##### Excerpted records

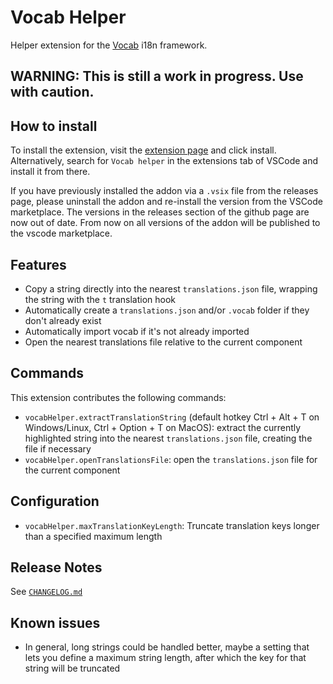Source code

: # Vocab Helper

Helper extension for the [Vocab](https://github.com/seek-oss/vocab) i18n framework.

## WARNING: This is still a work in progress. Use with caution.

## How to install

To install the extension, visit the [extension page](https://marketplace.visualstudio.com/items?itemName=askoufis.vocabhelper) and click install.
Alternatively, search for `Vocab helper` in the extensions tab of VSCode and install it from there.

If you have previously installed the addon via a `.vsix` file from the releases page, please uninstall the addon
and re-install the version from the VSCode marketplace. The versions in the releases section of the github page are now out of date.
From now on all versions of the addon will be published to the vscode marketplace.

## Features

- Copy a string directly into the nearest `translations.json` file, wrapping the string with the `t` translation hook
- Automatically create a `translations.json` and/or `.vocab` folder if they don't already exist
- Automatically import vocab if it's not already imported
- Open the nearest translations file relative to the current component

## Commands

This extension contributes the following commands:

- `vocabHelper.extractTranslationString` (default hotkey Ctrl + Alt + T on Windows/Linux, Ctrl + Option + T on MacOS): extract the currently highlighted string into the nearest `translations.json` file, creating the file if necessary
- `vocabHelper.openTranslationsFile`: open the `translations.json` file for the current component

## Configuration

- `vocabHelper.maxTranslationKeyLength`: Truncate translation keys longer than a specified maximum length

## Release Notes

See [`CHANGELOG.md`](./CHANGELOG.md)

## Known issues

- In general, long strings could be handled better, maybe a setting that lets you define a maximum string length, after which the key for that string will be truncated
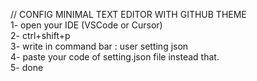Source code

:// CONFIG MINIMAL TEXT EDITOR WITH GITHUB THEME <br> 
1- open your IDE (VSCode or Cursor) <br> 
2- ctrl+shift+p <br> 
3- write in command bar : user setting json <br> 
4- paste your code of setting.json file instead that. <br> 
5- done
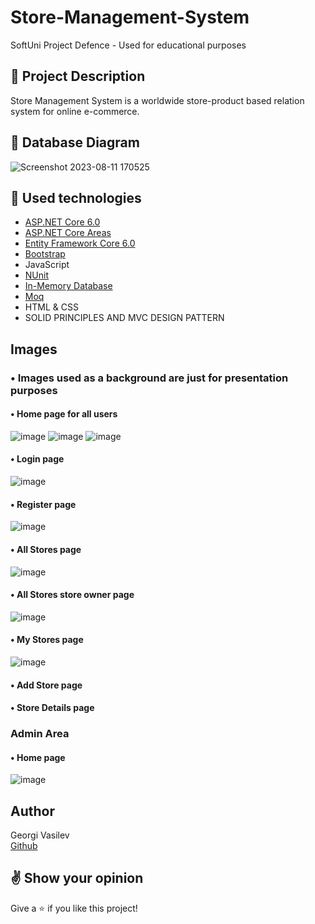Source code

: # Store-Management-System
SoftUni Project Defence - Used for educational purposes


## :pencil: Project Description
Store Management System is a worldwide store-product based relation system for online e-commerce.


## :floppy_disk: Database Diagram

![Screenshot 2023-08-11 170525](https://github.com/GeorgiVasilevv/Store-Management-System/assets/114688961/9404add7-9e25-4b16-9632-b2e12fc0eca9)








## :hammer: Used technologies
* [ASP.NET Core 6.0](https://dotnet.microsoft.com/en-us/download/dotnet/6.0)
* [ASP.NET Core Areas](https://learn.microsoft.com/en-us/aspnet/core/mvc/controllers/areas?view=aspnetcore-6.0)
* [Entity Framework Core 6.0](https://learn.microsoft.com/en-us/ef/core/)
* [Bootstrap](https://github.com/twbs/bootstrap)
* JavaScript
* [NUnit](https://github.com/nunit/nunit)
* [In-Memory Database](https://learn.microsoft.com/en-us/sql/relational-databases/in-memory-database?view=sql-server-ver16)
* [Moq](https://github.com/moq/moq4)
* HTML & CSS
* SOLID  PRINCIPLES AND MVC DESIGN PATTERN

## Images

### • Images used as a background are just for presentation purposes

#### • Home page for all users
![image](https://github.com/GeorgiVasilevv/Store-Management-System/assets/114688961/f7d8c6b9-21db-4290-989f-105c61533e8a)
![image](https://github.com/GeorgiVasilevv/Store-Management-System/assets/114688961/654e632c-623c-4274-88c0-1b1decf3f294)
![image](https://github.com/GeorgiVasilevv/Store-Management-System/assets/114688961/b4c0f85c-12fa-41b8-95a3-3d1bcf4b905d)

#### • Login page
![image](https://github.com/GeorgiVasilevv/Store-Management-System/assets/114688961/80176152-ac1d-4a2b-9d16-dea1156c0b92)

#### • Register page
![image](https://github.com/GeorgiVasilevv/Store-Management-System/assets/114688961/3674a307-0323-4c09-8c9b-3f00f71cb2c3)

#### • All Stores page
![image](https://github.com/GeorgiVasilevv/Store-Management-System/assets/114688961/933dc6cd-ec44-4716-b5d8-ccf83b27cf0d)

#### • All Stores store owner page
![image](https://github.com/GeorgiVasilevv/Store-Management-System/assets/114688961/ac4bcd94-0fb7-4347-8d59-bb81b33d9c14)

#### • My Stores page
![image](https://github.com/GeorgiVasilevv/Store-Management-System/assets/114688961/c1e26866-ebcc-40ad-9081-6cddf6614d7d)

#### • Add Store page
#### • Store Details page

### Admin Area

#### • Home page 
![image](https://github.com/GeorgiVasilevv/Store-Management-System/assets/114688961/41b23c6a-311e-4080-8f90-9a11a7fd7e60)

## Author
Georgi Vasilev
<br />
[Github](https://github.com/GeorgiVasilevv)


## :v: Show your opinion
Give a :star: if you like this project!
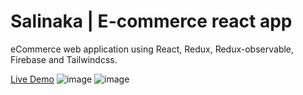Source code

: # Salinaka | E-commerce react app
eCommerce web application using React, Redux, Redux-observable, Firebase and Tailwindcss.

[Live Demo](https://ecommerce-app-beta-plum.vercel.app)
![image](https://user-images.githubusercontent.com/112856770/207569358-de4d0eba-8c1b-4d73-929e-ce1fa369c2f2.png)
![image](https://user-images.githubusercontent.com/112856770/207570943-bef2a97b-2714-4cc7-b955-aabb4092c839.png)


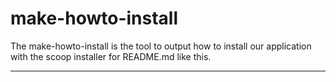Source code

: make-howto-install
==================

The make-howto-install is the tool to output how to install our application with the scoop installer for README.md like this.

------
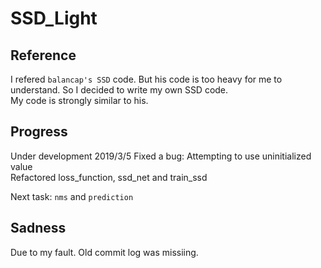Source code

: # SSD_Light
Reference
---------
I refered `balancap's SSD` code. But his code is too heavy for me to understand. So I decided to write my own SSD code.<br>
My code is strongly similar to his.

Progress
--------
Under development
2019/3/5
Fixed a bug: Attempting to use uninitialized value<br>
Refactored loss_function, ssd_net and train_ssd

Next task:
`nms` and `prediction`

Sadness
-------
Due to my fault. Old commit log was missiing.

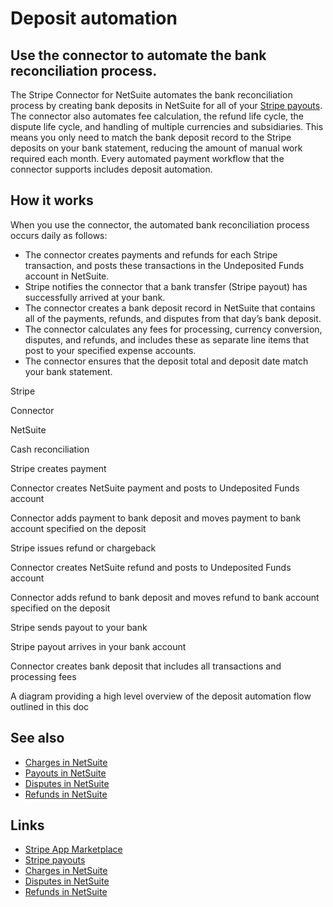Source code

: # Deposit automation

## Use the connector to automate the bank reconciliation process.

The Stripe Connector for NetSuite automates the bank reconciliation process by
creating bank deposits in NetSuite for all of your [Stripe
payouts](https://docs.stripe.com/connectors/netsuite/stripe-payouts-netsuite).
The connector also automates fee calculation, the refund life cycle, the dispute
life cycle, and handling of multiple currencies and subsidiaries. This means you
only need to match the bank deposit record to the Stripe deposits on your bank
statement, reducing the amount of manual work required each month. Every
automated payment workflow that the connector supports includes deposit
automation.

## How it works

When you use the connector, the automated bank reconciliation process occurs
daily as follows:

- The connector creates payments and refunds for each Stripe transaction, and
posts these transactions in the Undeposited Funds account in NetSuite.
- Stripe notifies the connector that a bank transfer (Stripe payout) has
successfully arrived at your bank.
- The connector creates a bank deposit record in NetSuite that contains all of
the payments, refunds, and disputes from that day’s bank deposit.
- The connector calculates any fees for processing, currency conversion,
disputes, and refunds, and includes these as separate line items that post to
your specified expense accounts.
- The connector ensures that the deposit total and deposit date match your bank
statement.

Stripe

Connector

NetSuite

Cash reconciliation

Stripe creates payment

Connector creates NetSuite payment and posts to Undeposited Funds account

Connector adds payment to bank deposit and moves payment to bank account
specified on the deposit

Stripe issues refund or chargeback

Connector creates NetSuite refund and posts to Undeposited Funds account

Connector adds refund to bank deposit and moves refund to bank account specified
on the deposit

Stripe sends payout to your bank

Stripe payout arrives in your bank account

Connector creates bank deposit that includes all transactions and processing
fees

A diagram providing a high level overview of the deposit automation flow
outlined in this doc
## See also

- [Charges in
NetSuite](https://docs.stripe.com/connectors/netsuite/stripe-charges-netsuite)
- [Payouts in
NetSuite](https://docs.stripe.com/connectors/netsuite/stripe-payouts-netsuite)
- [Disputes in
NetSuite](https://docs.stripe.com/connectors/netsuite/stripe-disputes-netsuite)
- [Refunds in
NetSuite](https://docs.stripe.com/connectors/netsuite/stripe-refunds-netsuite)

## Links

- [Stripe App
Marketplace](https://marketplace.stripe.com/apps/netsuite-connector)
- [Stripe
payouts](https://docs.stripe.com/connectors/netsuite/stripe-payouts-netsuite)
- [Charges in
NetSuite](https://docs.stripe.com/connectors/netsuite/stripe-charges-netsuite)
- [Disputes in
NetSuite](https://docs.stripe.com/connectors/netsuite/stripe-disputes-netsuite)
- [Refunds in
NetSuite](https://docs.stripe.com/connectors/netsuite/stripe-refunds-netsuite)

##########

> **Your instructions**
The lines needed run from the first line of the records through the line containing "Alternatively, search for", both included. Restate them word for word, without pictures.

> **Solved problem**
Source code

: # Vocab Helper

Helper extension for the [Vocab](https://github.com/seek-oss/vocab) i18n framework.

## WARNING: This is still a work in progress. Use with caution.

## How to install

To install the extension, visit the [extension page](https://marketplace.visualstudio.com/items?itemName=askoufis.vocabhelper) and click install.
Alternatively, search for `Vocab helper` in the extensions tab of VSCode and install it from there.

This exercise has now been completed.